MGM Grand bosses are considering bringing live poker back to the Strip's biggest resort, Dalton said.

And Bill Paulos and his partners, who operate the Rampart as well as the Cannery, are searching for space to reopen a poker room at the Rampart.

Silverton General Manager Craig Cavileer said the Blue Diamond Road property has never before considered live poker games.

"As a way to draw customers, poker's not going to be extremely profitable if you're drawing 20 people," Cavileer said. "But if you can get 50? Then it's interesting."

The betting game's popularity with younger gamblers is particularly attractive, and is the reason the Silverton is seriously considering adding a small poker venue to its new Shady Grove lounge, with stylized tables and decor that would appeal to younger poker players, he said.

"It would be cool to take a hip design and offer poker in the lounge," Cavileer said. "There's an opportunity to draw the 25-to-35 (year-old) crowd."

The poker popularity boom has also fueled the city's poker tournament action.

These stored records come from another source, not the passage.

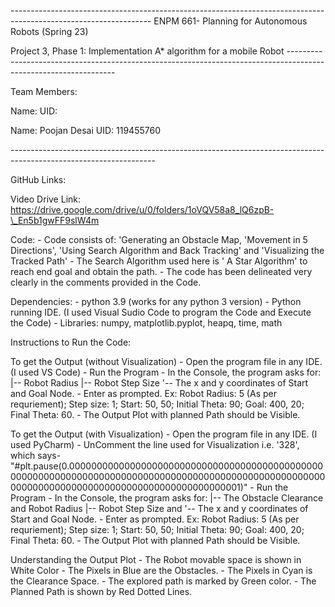 \-\-\-\-\-\-\-\-\-\-\-\-\-\-\-\-\-\-\-\-\-\-\-\-\-\-\-\-\-\-\-\-\-\-\-\-\-\-\-\-\-\-\-\-\-\-\-\-\-\-\-\-\-\-\-\-\-\-\-\-\-\-\-\-\-\-\-\-\-\-\-\-\-\-\-\-\-\-\-\-\-\-\-\-\-\-\-\-\-\-\-\-\-\-\-\-\-\-\-\-\-\-\-\-\-\-\-\-\-\-\-\--
ENPM 661- Planning for Autonomous Robots (Spring 23)

Project 3, Phase 1: Implementation A\* algorithm for a mobile Robot
\-\-\-\-\-\-\-\-\-\-\-\-\-\-\-\-\-\-\-\-\-\-\-\-\-\-\-\-\-\-\-\-\-\-\-\-\-\-\-\-\-\-\-\-\-\-\-\-\-\-\-\-\-\-\-\-\-\-\-\-\-\-\-\-\-\-\-\-\-\-\-\-\-\-\-\-\-\-\-\-\-\-\-\-\-\-\-\-\-\-\-\-\-\-\-\-\-\-\-\-\-\-\-\-\-\-\-\-\-\-\-\--

Team Members:

Name: UID:

Name: Poojan Desai UID: 119455760

\-\-\-\-\-\-\-\-\-\-\-\-\-\-\-\-\-\-\-\-\-\-\-\-\-\-\-\-\-\-\-\-\-\-\-\-\-\-\-\-\-\-\-\-\-\-\-\-\-\-\-\-\-\-\-\-\-\-\-\-\-\-\-\-\-\-\-\-\-\-\-\-\-\-\-\-\-\-\-\-\-\-\-\-\-\-\-\-\-\-\-\-\-\-\-\-\-\-\-\-\-\-\-\-\-\-\-\-\-\-\-\-\--

GitHub Links:

Video Drive Link:
https://drive.google.com/drive/u/0/folders/1oVQV58a8_lQ6zpB-\_En5b1gwFF9slW4m

Code: - Code consists of: \'Generating an Obstacle Map, \'Movement in 5
Directions\', \'Using Search Algorithm and Back Tracking\' and
\'Visualizing the Tracked Path\' - The Search Algorithm used here is \'
A Star Algorithm\' to reach end goal and obtain the path. - The code has
been delineated very clearly in the comments provided in the Code.

Dependencies: - python 3.9 (works for any python 3 version) - Python
running IDE. (I used Visual Sudio Code to program the Code and Execute
the Code) - Libraries: numpy, matplotlib.pyplot, heapq, time, math

Instructions to Run the Code:

To get the Output (without Visualization) - Open the program file in any
IDE. (I used VS Code) - Run the Program - In the Console, the program
asks for: \|\-- Robot Radius \|\-- Robot Step Size \'\-- The x and y
coordinates of Start and Goal Node.  - Enter as prompted. Ex: Robot
Radius: 5 (As per requriement); Step size: 1; Start: 50, 50; Initial
Theta: 90; Goal: 400, 20; Final Theta: 60. - The Output Plot with
planned Path should be Visible.

To get the Output (with Visualization) - Open the program file in any
IDE. (I used PyCharm) - UnComment the line used for Visualization i.e.
\'328\', which says-
\"#plt.pause(0.0000000000000000000000000000000000000000000000000000000000000000000000000000000000000000000000000000000000000000000000000000000000000000000000001)\" -
Run the Program - In the Console, the program asks for: \|\-- The
Obstacle Clearance and Robot Radius \|\-- Robot Step Size and \'\-- The
x and y coordinates of Start and Goal Node.  - Enter as prompted. Ex:
Robot Radius: 5 (As per requriement); Step size: 1; Start: 50, 50;
Initial Theta: 90; Goal: 400, 20; Final Theta: 60. - The Output Plot
with planned Path should be Visible.

Understanding the Output Plot - The Robot movable space is shown in
White Color - The Pixels in Blue are the Obstacles. - The Pixels in Cyan
is the Clearance Space. - The explored path is marked by Green color. -
The Planned Path is shown by Red Dotted Lines.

Tournaments used to be thought of as a way to introduce players to the card rooms and as a way to draw business to the room's more lucrative cash games. Poker tournaments generally take a small cut out of each contestant's entry fee, while the rooms typically take at least a couple of bucks out of every single pot in live cash games.

But the WPT and the continuous rebroadcasts of Moneymaker's World Series triumph on ESPN have fueled incredible demand for poker tournaments, industry executives said.

The Orleans, the city's longstanding daily poker tournament king, offers two events every day -- one at noon, the second at 7 p.m.

Not only have entries for The Orleans' tourneys skyrocketed over the past year, with events that once drew less than 100 now regularly topping 200 entrants, but entry fees have gone up as well, meaning bigger prize pools and more money for the property.

About one year ago, Bellagio began holding a $540 entry tourney every Friday at 5 p.m., then the biggest buy-in for a regularly scheduled tournament in the city.

In February 2003, the events drew an average of 35 players.

Last February, they drew an average of 135.

To meet customer demand, Bellagio tournament boss Jack McClelland made the Friday event a $1,060 buy-in tourney, and started a new, $540 buy-in event at 1 p.m. on Wednesdays.

"We're getting an interesting mix of players," McClelland said, explaining what types of players are now entering tourneys and playing in casino poker rooms. "We're now getting some affluent businessmen, and young people in their 20s and 30s."

Bellagio's biggest tournaments, of course, are its signature World Poker Tour events, December's Five Diamond World Poker Classic and this month's Five-Star World Poker Classic, which culminates with the $25,000 buy-in WPT Championship.

Dalton and McClelland predict the WPT Championship will draw more than 300 entrants and have a prize pool of greater than $7 million, with an outside chance that the event could break the prize-pool poker tourney record set by last year's World Series of Poker.

"It's real reality TV," McClelland said. "If you pay the entry fee, you can play against the best poker players in the world, and if you win, you'll pocket a couple of million. It's not hard to sell."